The baby chamois was a pretty little creature, and quick and active to a remarkable degree. But she had also inherited her parents’ sensitiveness and timidity, and never left her mother’s side; where the mother chamois went, there the little one followed closely, and when a chasm or ravine was too wide to cross with a leap of her small body, the mother made a bridge of her own body by throwing herself across, with feet planted firmly on either side of the chasm, and on it the little one sprang lightly and gracefully over in safety.
Chaffer was not always with them; he had a good many other things to attend to, but he kept careful and watchful guard over them, and his keen senses of sight and hearing were always on the alert for danger.
One fine day in the following spring, when the kid was growing big and strong, the herd had collected on a favorite feeding-ground, and was browsing in calm enjoyment.
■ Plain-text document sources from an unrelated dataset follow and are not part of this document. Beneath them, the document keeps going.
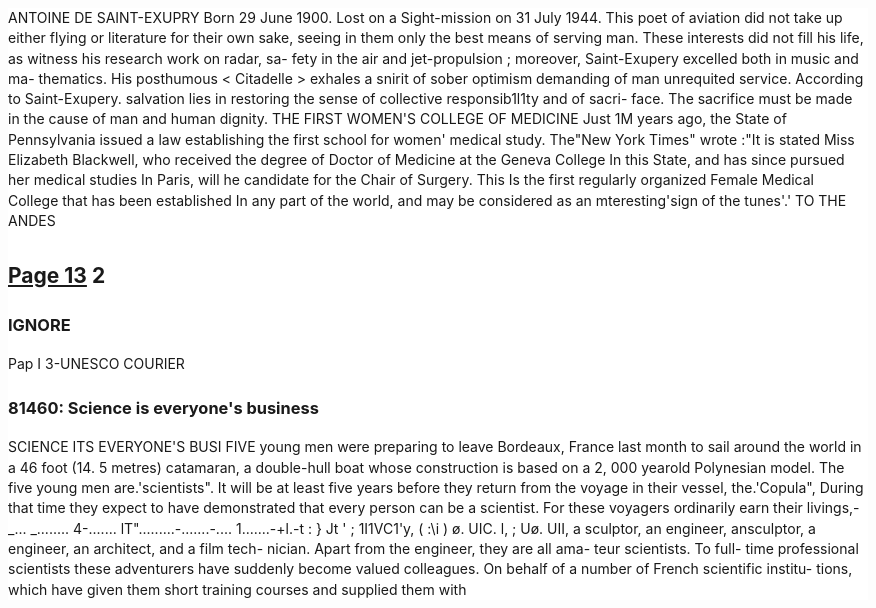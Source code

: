ANTOINE DE SAINT-EXUPRY
Born 29 June 1900. Lost on a Sight-mission
on 31 July 1944. This poet of aviation did not
take up either flying or literature for their own
sake, seeing in them only the best means of
serving man. These interests did not fill his
life, as witness his research work on radar, sa-
fety in the air and jet-propulsion ; moreover,
Saint-Exupery excelled both in music and ma-
thematics. His posthumous < Citadelle >
exhales a snirit of sober optimism demanding
of man unrequited service. According to
Saint-Exupery. salvation lies in restoring the
sense of collective responsib1l1ty and of sacri-
face. The sacrifice must be made in the cause
of man and human dignity.
THE FIRST WOMEN'S COLLEGE OF MEDICINE
Just 1M years ago, the State of Pennsylvania
issued a law establishing the first school for
women' medical study. The"New York Times"
wrote :"It is stated Miss Elizabeth Blackwell,
who received the degree of Doctor of Medicine
at the Geneva College In this State, and has
since pursued her medical studies In Paris, will
he candidate for the Chair of Surgery. This
Is the first regularly organized Female Medical
College that has been established In any part
of the world, and may be considered as an
mteresting'sign of the tunes'.'
TO THE ANDES

## [Page 13](https://demo.humlab.umu.se/courier/081400engo.pdf#page=13) 2


### IGNORE

Pap I 3-UNESCO COURIER

### 81460: Science is everyone's business

SCIENCE ITS EVERYONE'S BUSI
FIVE young men were preparing to leave Bordeaux, France last month to sail
around the world in a 46 foot (14. 5 metres) catamaran, a double-hull boat whose
construction is based on a 2, 000 yearold Polynesian model. The five young men
are.'scientists". It will be at least five years before they return from the voyage
in their vessel, the.'Copula", During that time they expect to have demonstrated that
every person can be a scientist. For these voyagers ordinarily earn their livings,- _... _........ 4-....... lT".........-.......-.... 1.......-+l.-t : } Jt \' ; 1I1VC1'y, ( :\i ) ø. UIC. l\, ; Uø. UII,
a sculptor, an engineer, ansculptor, a  engineer, an
architect, and a film tech-
nician. Apart from the
engineer, they are all ama-
teur scientists. To full-
time professional scientists
these adventurers have
suddenly become valued
colleagues.
On behalf of a number
of French scientific institu-
tions, which have given
them short training courses
and supplied them with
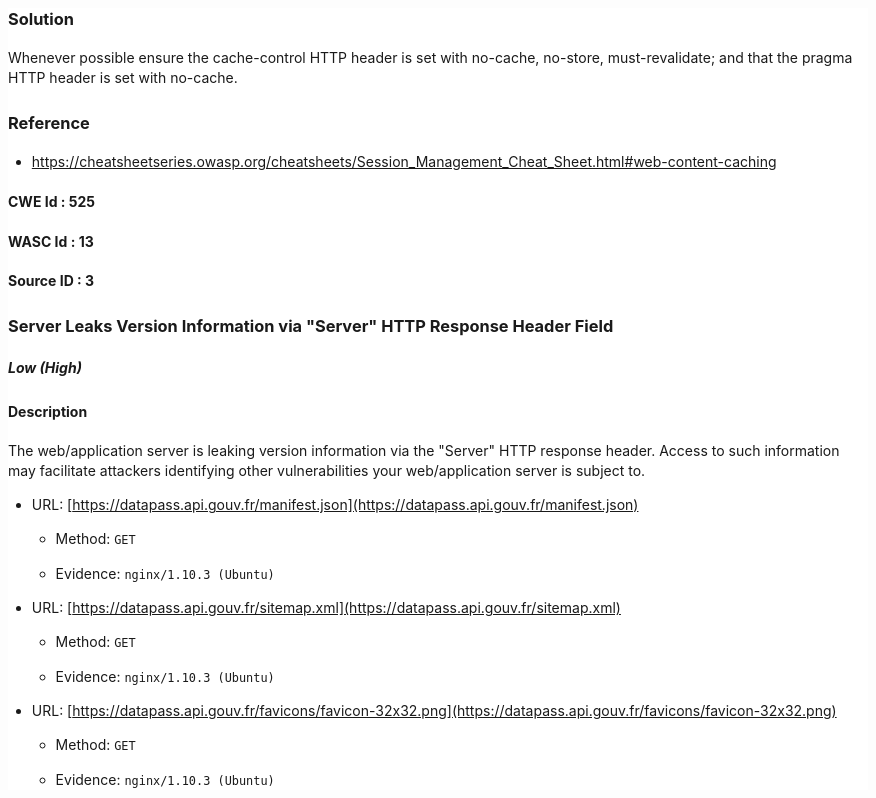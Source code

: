 ### Solution
<p>Whenever possible ensure the cache-control HTTP header is set with no-cache, no-store, must-revalidate; and that the pragma HTTP header is set with no-cache.</p>
  
### Reference
* https://cheatsheetseries.owasp.org/cheatsheets/Session_Management_Cheat_Sheet.html#web-content-caching

  
#### CWE Id : 525
  
#### WASC Id : 13
  
#### Source ID : 3

  
  
  
  
### Server Leaks Version Information via "Server" HTTP Response Header Field
##### Low (High)
  
  
  
  
#### Description
<p>The web/application server is leaking version information via the "Server" HTTP response header. Access to such information may facilitate attackers identifying other vulnerabilities your web/application server is subject to.</p>
  
  
  
* URL: [https://datapass.api.gouv.fr/manifest.json](https://datapass.api.gouv.fr/manifest.json)
  
  
  * Method: `GET`
  
  
  * Evidence: `nginx/1.10.3 (Ubuntu)`
  
  
  
  
* URL: [https://datapass.api.gouv.fr/sitemap.xml](https://datapass.api.gouv.fr/sitemap.xml)
  
  
  * Method: `GET`
  
  
  * Evidence: `nginx/1.10.3 (Ubuntu)`
  
  
  
  
* URL: [https://datapass.api.gouv.fr/favicons/favicon-32x32.png](https://datapass.api.gouv.fr/favicons/favicon-32x32.png)
  
  
  * Method: `GET`
  
  
  * Evidence: `nginx/1.10.3 (Ubuntu)`
  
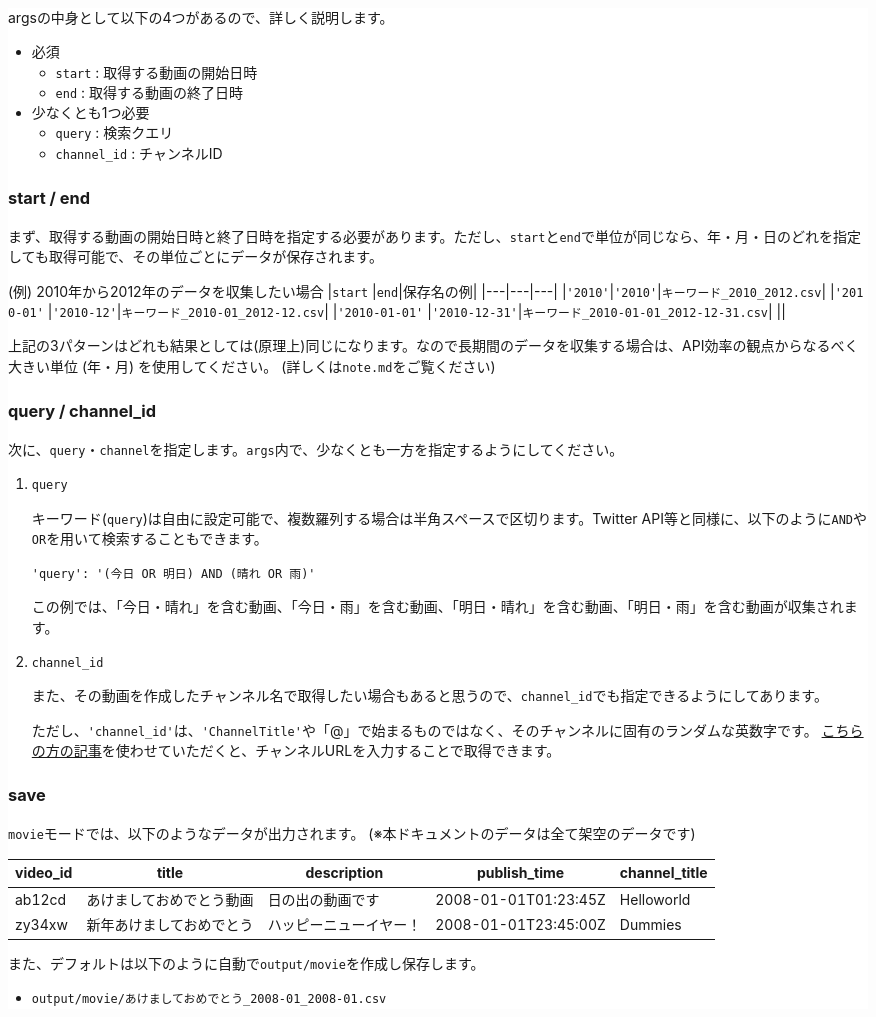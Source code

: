 argsの中身として以下の4つがあるので、詳しく説明します。
- 必須
    - `start` : 取得する動画の開始日時
    - `end` : 取得する動画の終了日時
- 少なくとも1つ必要
    - `query` : 検索クエリ
    - `channel_id` : チャンネルID

### start / end
まず、取得する動画の開始日時と終了日時を指定する必要があります。ただし、`start`と`end`で単位が同じなら、年・月・日のどれを指定しても取得可能で、その単位ごとにデータが保存されます。

(例) 2010年から2012年のデータを収集したい場合
|`start` |`end`|保存名の例|
|---|---|---|
|`'2010'`|`'2010'`|`キーワード_2010_2012.csv`|
|`'2010-01'`  |`'2010-12'`|`キーワード_2010-01_2012-12.csv`|
|`'2010-01-01'`  |`'2010-12-31'`|`キーワード_2010-01-01_2012-12-31.csv`|
||

上記の3パターンはどれも結果としては(原理上)同じになります。なので長期間のデータを収集する場合は、API効率の観点からなるべく大きい単位 (年・月) を使用してください。 (詳しくは`note.md`をご覧ください)

### query / channel_id
次に、`query`・`channel`を指定します。`args`内で、少なくとも一方を指定するようにしてください。

1. `query`

    キーワード(`query`)は自由に設定可能で、複数羅列する場合は半角スペースで区切ります。Twitter API等と同様に、以下のように`AND`や`OR`を用いて検索することもできます。
    ```
    'query': '(今日 OR 明日) AND (晴れ OR 雨)'
    ```
    この例では、「今日・晴れ」を含む動画、「今日・雨」を含む動画、「明日・晴れ」を含む動画、「明日・雨」を含む動画が収集されます。

2. `channel_id`

    また、その動画を作成したチャンネル名で取得したい場合もあると思うので、`channel_id`でも指定できるようにしてあります。

    ただし、`'channel_id'`は、`'ChannelTitle'`や「@」で始まるものではなく、そのチャンネルに固有のランダムな英数字です。 [こちらの方の記事](https://ilr.jp/tech/485/)を使わせていただくと、チャンネルURLを入力することで取得できます。

### save
`movie`モードでは、以下のようなデータが出力されます。 (※本ドキュメントのデータは全て架空のデータです)

| video_id   | title   | description   | publish_time   | channel_title   |
|------------|---------|-------------|------------|----------------|
|ab12cd|あけましておめでとう動画|日の出の動画です|2008-01-01T01:23:45Z|Helloworld|
|zy34xw|新年あけましておめでとう|ハッピーニューイヤー！|2008-01-01T23:45:00Z|Dummies|

また、デフォルトは以下のように自動で`output/movie`を作成し保存します。
- `output/movie/あけましておめでとう_2008-01_2008-01.csv`
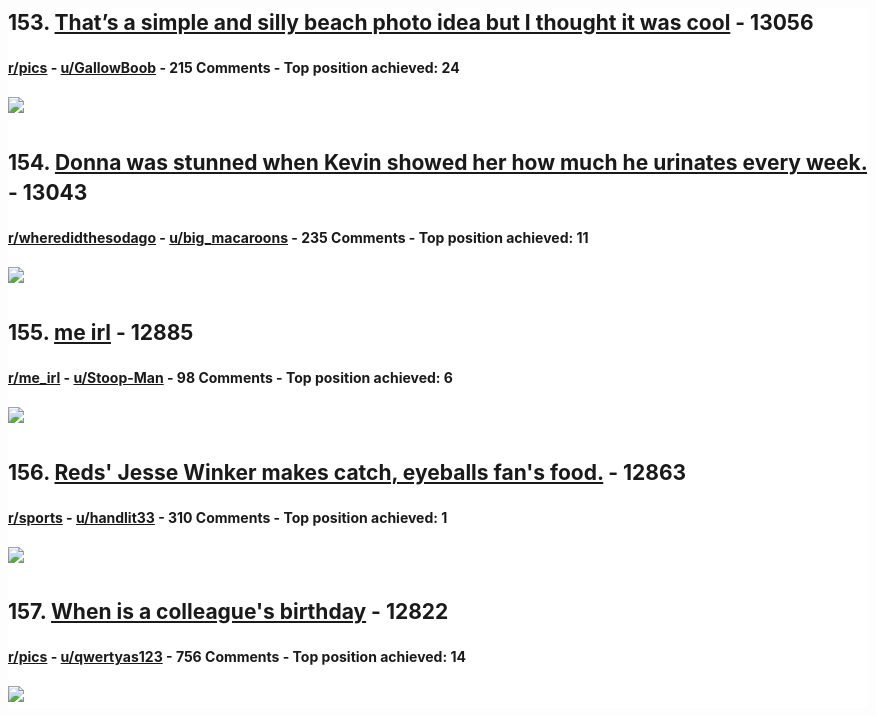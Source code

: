 ## 153. [That’s a simple and silly beach photo idea but I thought it was cool](http://reddit.com/r/pics/comments/bh5wst/thats_a_simple_and_silly_beach_photo_idea_but_i/) - 13056
#### [r/pics](http://reddit.com/r/pics) - [u/GallowBoob](http://reddit.com/u/GallowBoob) - 215 Comments - Top position achieved: 24

<a href="https://i.redd.it/q80206xm7du21.jpg"><img src="https://b.thumbs.redditmedia.com/AD5HJ7i_9U-pNQBgii4uSNE7uPlfwe93ApAw12HPOIQ.jpg"></img></a>

## 154. [Donna was stunned when Kevin showed her how much he urinates every week.](http://reddit.com/r/wheredidthesodago/comments/bh2ypu/donna_was_stunned_when_kevin_showed_her_how_much/) - 13043
#### [r/wheredidthesodago](http://reddit.com/r/wheredidthesodago) - [u/big_macaroons](http://reddit.com/u/big_macaroons) - 235 Comments - Top position achieved: 11

<a href="https://i.imgflip.com/2ze1rc.gif"><img src="https://b.thumbs.redditmedia.com/AU8Be_PLPngfrTbyomoH_OexDzvi331-C0HUStc1lCM.jpg"></img></a>

## 155. [me irl](http://reddit.com/r/me_irl/comments/bhg57q/me_irl/) - 12885
#### [r/me_irl](http://reddit.com/r/me_irl) - [u/Stoop-Man](http://reddit.com/u/Stoop-Man) - 98 Comments - Top position achieved: 6

<a href="https://i.redd.it/w96rgoo09iu21.jpg"><img src="https://b.thumbs.redditmedia.com/AEYKg7OFkCksfs0f6ZNF2iQLRVl6l4kFfgL6nhb09Ag.jpg"></img></a>

## 156. [Reds' Jesse Winker makes catch, eyeballs fan's food.](http://reddit.com/r/sports/comments/bhg8yj/reds_jesse_winker_makes_catch_eyeballs_fans_food/) - 12863
#### [r/sports](http://reddit.com/r/sports) - [u/handlit33](http://reddit.com/u/handlit33) - 310 Comments - Top position achieved: 1

<a href="https://gfycat.com/waterylinedgallowaycow"><img src="https://b.thumbs.redditmedia.com/0aQMW--VrwKu105TrrirCSooXU9dItTQd5XnOvf5XSQ.jpg"></img></a>

## 157. [When is a colleague's birthday](http://reddit.com/r/pics/comments/bh74ek/when_is_a_colleagues_birthday/) - 12822
#### [r/pics](http://reddit.com/r/pics) - [u/qwertyas123](http://reddit.com/u/qwertyas123) - 756 Comments - Top position achieved: 14

<a href="https://i.redd.it/olf3zxcl3eu21.jpg"><img src="https://b.thumbs.redditmedia.com/UbJAhWcKg5UdobrWI6_bCS7kD2aONwtmM_a9LDb_XiE.jpg"></img></a>
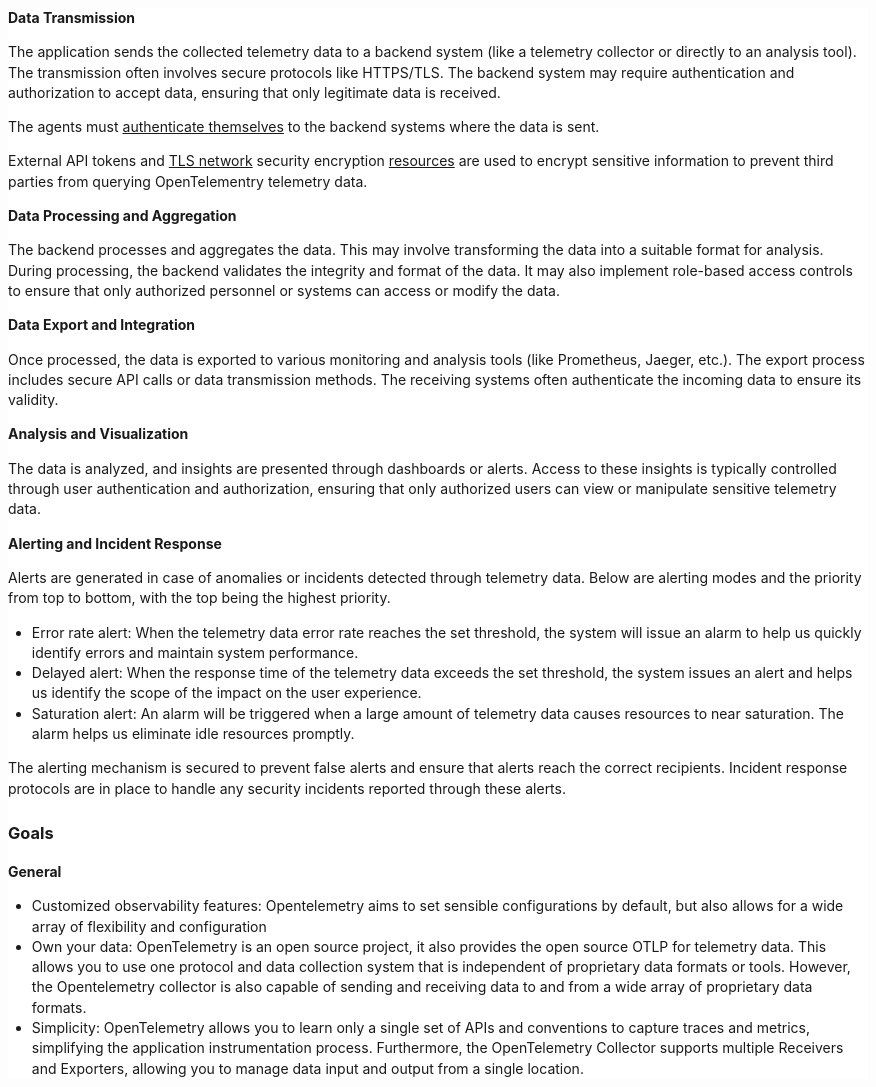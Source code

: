 **Data Transmission**

The application sends the collected telemetry data to a backend system (like a telemetry collector or directly to an analysis tool). The transmission often involves secure protocols like HTTPS/TLS. The backend system may require authentication and authorization to accept data, ensuring that only legitimate data is received.

The agents must [authenticate themselves](https://opentelemetry.io/docs/collector/configuration/#service) to the backend systems where the data is sent.

External API tokens and [TLS network](https://opentelemetry.io/docs/collector/configuration/#service) security encryption [resources](https://github.com/cloudflare/cfssl) are used to encrypt sensitive information to prevent third parties from querying OpenTelementry telemetry data.

**Data Processing and Aggregation**

The backend processes and aggregates the data. This may involve transforming the data into a suitable format for analysis. During processing, the backend validates the integrity and format of the data. It may also implement role-based access controls to ensure that only authorized personnel or systems can access or modify the data.

**Data Export and Integration**

Once processed, the data is exported to various monitoring and analysis tools (like Prometheus, Jaeger, etc.). The export process includes secure API calls or data transmission methods. The receiving systems often authenticate the incoming data to ensure its validity.

**Analysis and Visualization**

The data is analyzed, and insights are presented through dashboards or alerts. Access to these insights is typically controlled through user authentication and authorization, ensuring that only authorized users can view or manipulate sensitive telemetry data.

**Alerting and Incident Response**

Alerts are generated in case of anomalies or incidents detected through telemetry data. Below are alerting modes and the priority from top to bottom, with the top being the highest priority.
* Error rate alert: When the telemetry data error rate reaches the set threshold, the system will issue an alarm to help us quickly identify errors and maintain system performance.
* Delayed alert: When the response time of the telemetry data exceeds the set threshold, the system issues an alert and helps us identify the scope of the impact on the user experience.
* Saturation alert: An alarm will be triggered when a large amount of telemetry data causes resources to near saturation. The alarm helps us eliminate idle resources promptly.

The alerting mechanism is secured to prevent false alerts and ensure that alerts reach the correct recipients. Incident response protocols are in place to handle any security incidents reported through these alerts.


### Goals

**General**

* Customized observability features: Opentelemetry aims to set sensible configurations by default, but also allows for a wide array of flexibility and configuration
* Own your data: OpenTelemetry is an open source project, it also provides the open source OTLP for telemetry data. This allows you to use one protocol and data collection system that is independent of proprietary data formats or tools. However, the Opentelemetry collector is also capable of sending and receiving data to and from a wide array of proprietary data formats.
* Simplicity: OpenTelemetry allows you to learn only a single set of APIs and conventions to capture traces and metrics, simplifying the application instrumentation process. Furthermore, the OpenTelemetry Collector supports multiple Receivers and Exporters, allowing you to manage data input and output from a single location.
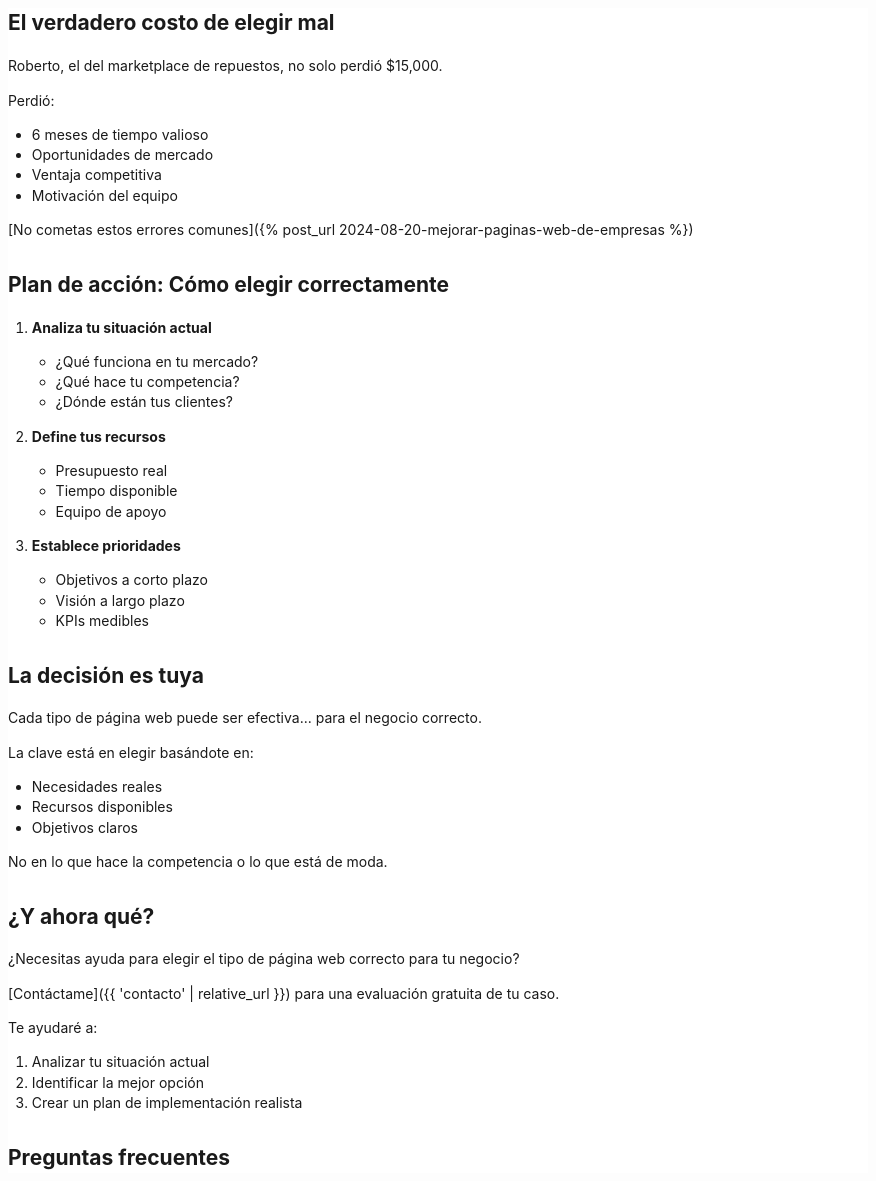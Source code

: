 ## El verdadero costo de elegir mal

Roberto, el del marketplace de repuestos, no solo perdió $15,000.

Perdió:
- 6 meses de tiempo valioso
- Oportunidades de mercado
- Ventaja competitiva
- Motivación del equipo

[No cometas estos errores comunes]({% post_url 2024-08-20-mejorar-paginas-web-de-empresas %})

## Plan de acción: Cómo elegir correctamente

1. **Analiza tu situación actual**
   - ¿Qué funciona en tu mercado?
   - ¿Qué hace tu competencia?
   - ¿Dónde están tus clientes?

2. **Define tus recursos**
   - Presupuesto real
   - Tiempo disponible
   - Equipo de apoyo

3. **Establece prioridades**
   - Objetivos a corto plazo
   - Visión a largo plazo
   - KPIs medibles

## La decisión es tuya

Cada tipo de página web puede ser efectiva... para el negocio correcto.

La clave está en elegir basándote en:
- Necesidades reales
- Recursos disponibles
- Objetivos claros

No en lo que hace la competencia o lo que está de moda.

## ¿Y ahora qué?

¿Necesitas ayuda para elegir el tipo de página web correcto para tu negocio?

[Contáctame]({{ 'contacto' | relative_url }}) para una evaluación gratuita de tu caso.

Te ayudaré a:
1. Analizar tu situación actual
2. Identificar la mejor opción
3. Crear un plan de implementación realista

## Preguntas frecuentes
Suddenly the sentinel lifted his head, and, stamping his fore feet on the ground, gave the whistle of warning.
The chamois were on the alert in an instant, and, scenting danger to windward, flew wildly in the opposite direction. As a rule, they were able to escape, but this time they had been trapped, for the same hunters, who had tried in vain so many times to catch them, had formed a circle round them now, and had narrowed it until they were close to their prey.
Chaffer leaped and bounded, followed by his wife and little one, and was one of the very first to leave the feeding-ground behind; but he was also the first to meet the hunters face to face—not at such close quarters as at that memorable time when he had sprang on the same ledge with the hunter, but just close enough for those hunters to take a good, steady aim at him.